ACTIVITY:
With pictures excluded, output exactly the lines that run from the first line of the data below through the line containing "- **updateCostEstimate()**: Returns".

- - - - -

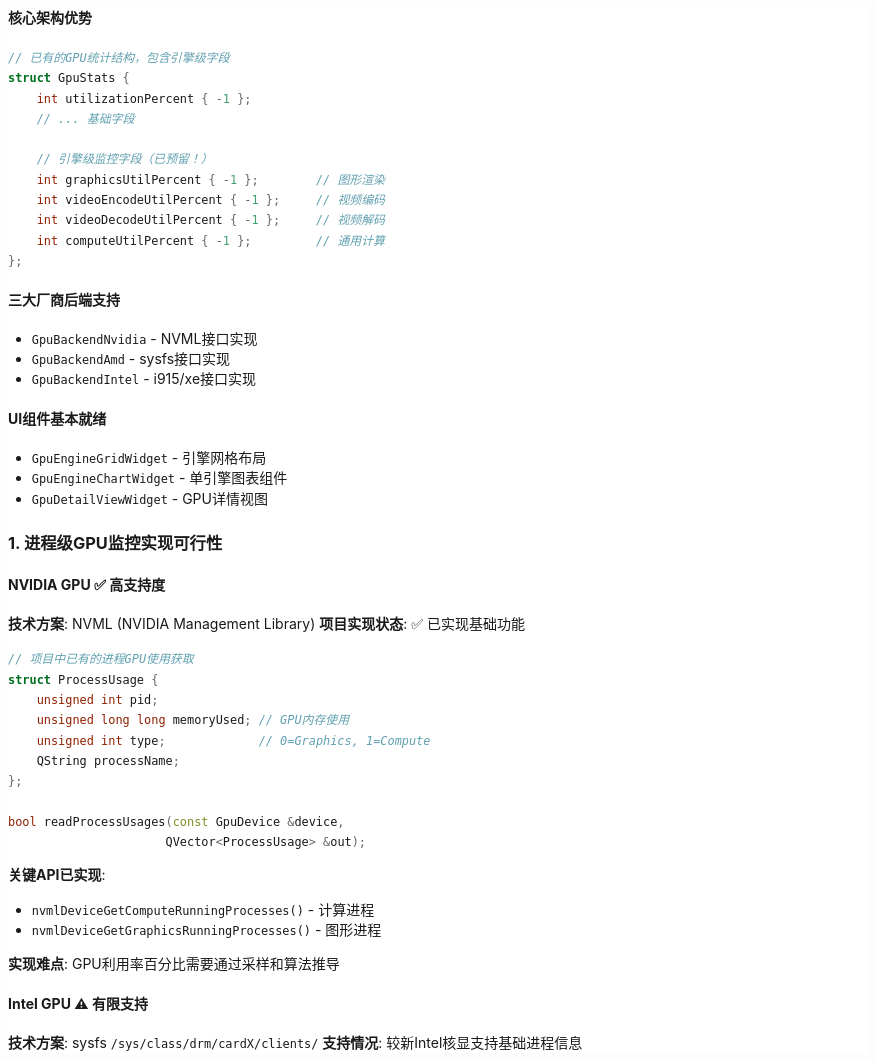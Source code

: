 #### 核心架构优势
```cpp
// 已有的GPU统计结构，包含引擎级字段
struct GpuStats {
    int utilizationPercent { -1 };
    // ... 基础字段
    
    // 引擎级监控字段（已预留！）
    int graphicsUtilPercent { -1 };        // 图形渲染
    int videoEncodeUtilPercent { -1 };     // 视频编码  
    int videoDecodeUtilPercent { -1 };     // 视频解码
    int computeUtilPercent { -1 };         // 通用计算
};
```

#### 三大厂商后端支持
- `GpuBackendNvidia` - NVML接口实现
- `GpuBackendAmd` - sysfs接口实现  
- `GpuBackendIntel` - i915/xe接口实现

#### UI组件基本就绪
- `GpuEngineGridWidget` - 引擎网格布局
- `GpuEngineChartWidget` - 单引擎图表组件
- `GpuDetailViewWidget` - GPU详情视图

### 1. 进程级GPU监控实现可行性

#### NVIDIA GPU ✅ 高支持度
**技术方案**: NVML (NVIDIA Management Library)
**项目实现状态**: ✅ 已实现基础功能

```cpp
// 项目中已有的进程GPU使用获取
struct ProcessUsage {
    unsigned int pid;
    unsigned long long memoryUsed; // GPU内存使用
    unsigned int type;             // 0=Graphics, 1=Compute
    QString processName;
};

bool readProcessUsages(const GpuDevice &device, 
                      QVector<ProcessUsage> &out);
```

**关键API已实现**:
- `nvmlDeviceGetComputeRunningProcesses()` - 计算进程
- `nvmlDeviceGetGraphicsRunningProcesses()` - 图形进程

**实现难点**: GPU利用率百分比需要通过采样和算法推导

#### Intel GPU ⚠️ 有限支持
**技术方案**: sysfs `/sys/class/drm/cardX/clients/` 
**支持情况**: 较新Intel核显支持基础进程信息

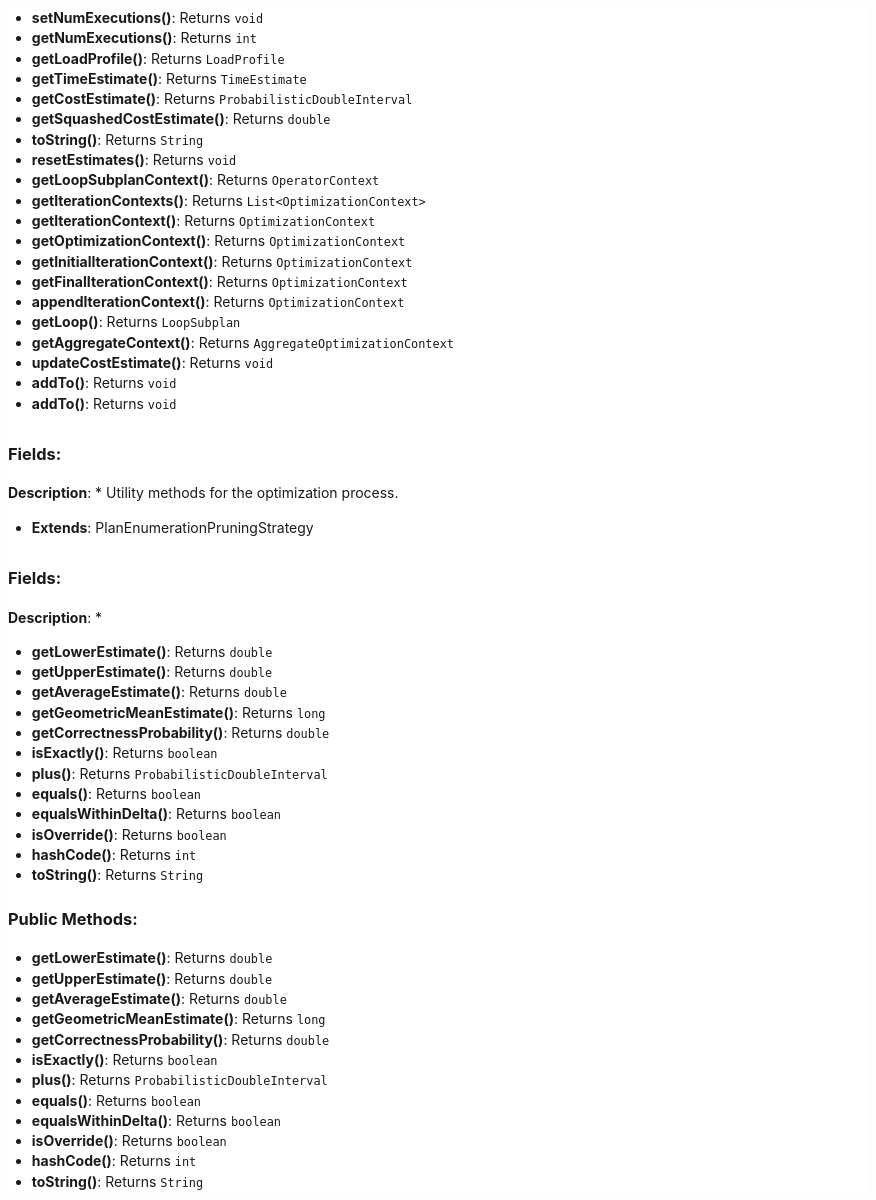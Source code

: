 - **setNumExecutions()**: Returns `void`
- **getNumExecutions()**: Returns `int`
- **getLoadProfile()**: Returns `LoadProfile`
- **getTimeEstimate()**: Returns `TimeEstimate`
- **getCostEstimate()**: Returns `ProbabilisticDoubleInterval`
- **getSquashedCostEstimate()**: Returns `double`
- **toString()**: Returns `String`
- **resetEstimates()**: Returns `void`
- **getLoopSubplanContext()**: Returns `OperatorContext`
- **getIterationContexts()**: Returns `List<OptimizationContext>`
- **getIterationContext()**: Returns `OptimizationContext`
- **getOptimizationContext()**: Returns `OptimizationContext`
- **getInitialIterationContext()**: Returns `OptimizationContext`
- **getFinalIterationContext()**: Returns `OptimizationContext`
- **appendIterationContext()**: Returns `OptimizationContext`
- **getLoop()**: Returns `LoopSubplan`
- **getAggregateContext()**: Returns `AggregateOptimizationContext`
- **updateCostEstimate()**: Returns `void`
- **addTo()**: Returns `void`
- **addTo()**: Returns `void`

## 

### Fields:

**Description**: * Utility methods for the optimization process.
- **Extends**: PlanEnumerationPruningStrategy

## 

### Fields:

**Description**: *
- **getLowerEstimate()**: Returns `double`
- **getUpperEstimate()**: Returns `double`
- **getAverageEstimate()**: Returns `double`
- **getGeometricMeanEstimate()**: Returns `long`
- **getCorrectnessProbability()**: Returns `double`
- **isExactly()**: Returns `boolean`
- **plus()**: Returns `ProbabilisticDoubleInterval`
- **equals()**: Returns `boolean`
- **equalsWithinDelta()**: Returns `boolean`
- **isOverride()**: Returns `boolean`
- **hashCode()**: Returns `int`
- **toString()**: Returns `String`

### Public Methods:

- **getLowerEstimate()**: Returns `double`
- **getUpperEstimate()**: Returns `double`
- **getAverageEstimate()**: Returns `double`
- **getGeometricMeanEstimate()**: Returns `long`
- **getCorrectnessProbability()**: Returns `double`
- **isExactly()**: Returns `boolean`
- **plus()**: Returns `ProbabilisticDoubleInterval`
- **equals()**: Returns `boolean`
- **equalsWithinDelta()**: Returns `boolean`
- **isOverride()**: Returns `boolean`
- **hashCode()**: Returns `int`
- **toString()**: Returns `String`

- - - - -

YOUR RESPONSE:
Source code

: #### 核心架构优势
```cpp
// 已有的GPU统计结构，包含引擎级字段
struct GpuStats {
    int utilizationPercent { -1 };
    // ... 基础字段
    
    // 引擎级监控字段（已预留！）
    int graphicsUtilPercent { -1 };        // 图形渲染
    int videoEncodeUtilPercent { -1 };     // 视频编码  
    int videoDecodeUtilPercent { -1 };     // 视频解码
    int computeUtilPercent { -1 };         // 通用计算
};
```

#### 三大厂商后端支持
- `GpuBackendNvidia` - NVML接口实现
- `GpuBackendAmd` - sysfs接口实现  
- `GpuBackendIntel` - i915/xe接口实现

#### UI组件基本就绪
- `GpuEngineGridWidget` - 引擎网格布局
- `GpuEngineChartWidget` - 单引擎图表组件
- `GpuDetailViewWidget` - GPU详情视图

### 1. 进程级GPU监控实现可行性

#### NVIDIA GPU ✅ 高支持度
**技术方案**: NVML (NVIDIA Management Library)
**项目实现状态**: ✅ 已实现基础功能

```cpp
// 项目中已有的进程GPU使用获取
struct ProcessUsage {
    unsigned int pid;
    unsigned long long memoryUsed; // GPU内存使用
    unsigned int type;             // 0=Graphics, 1=Compute
    QString processName;
};

bool readProcessUsages(const GpuDevice &device, 
                      QVector<ProcessUsage> &out);
```

**关键API已实现**:
- `nvmlDeviceGetComputeRunningProcesses()` - 计算进程
- `nvmlDeviceGetGraphicsRunningProcesses()` - 图形进程

**实现难点**: GPU利用率百分比需要通过采样和算法推导

#### Intel GPU ⚠️ 有限支持
**技术方案**: sysfs `/sys/class/drm/cardX/clients/` 
**支持情况**: 较新Intel核显支持基础进程信息

Source code

: - **setNumExecutions()**: Returns `void`
- **getNumExecutions()**: Returns `int`
- **getLoadProfile()**: Returns `LoadProfile`
- **getTimeEstimate()**: Returns `TimeEstimate`
- **getCostEstimate()**: Returns `ProbabilisticDoubleInterval`
- **getSquashedCostEstimate()**: Returns `double`
- **toString()**: Returns `String`
- **resetEstimates()**: Returns `void`
- **getLoopSubplanContext()**: Returns `OperatorContext`
- **getIterationContexts()**: Returns `List<OptimizationContext>`
- **getIterationContext()**: Returns `OptimizationContext`
- **getOptimizationContext()**: Returns `OptimizationContext`
- **getInitialIterationContext()**: Returns `OptimizationContext`
- **getFinalIterationContext()**: Returns `OptimizationContext`
- **appendIterationContext()**: Returns `OptimizationContext`
- **getLoop()**: Returns `LoopSubplan`
- **getAggregateContext()**: Returns `AggregateOptimizationContext`
- **updateCostEstimate()**: Returns `void`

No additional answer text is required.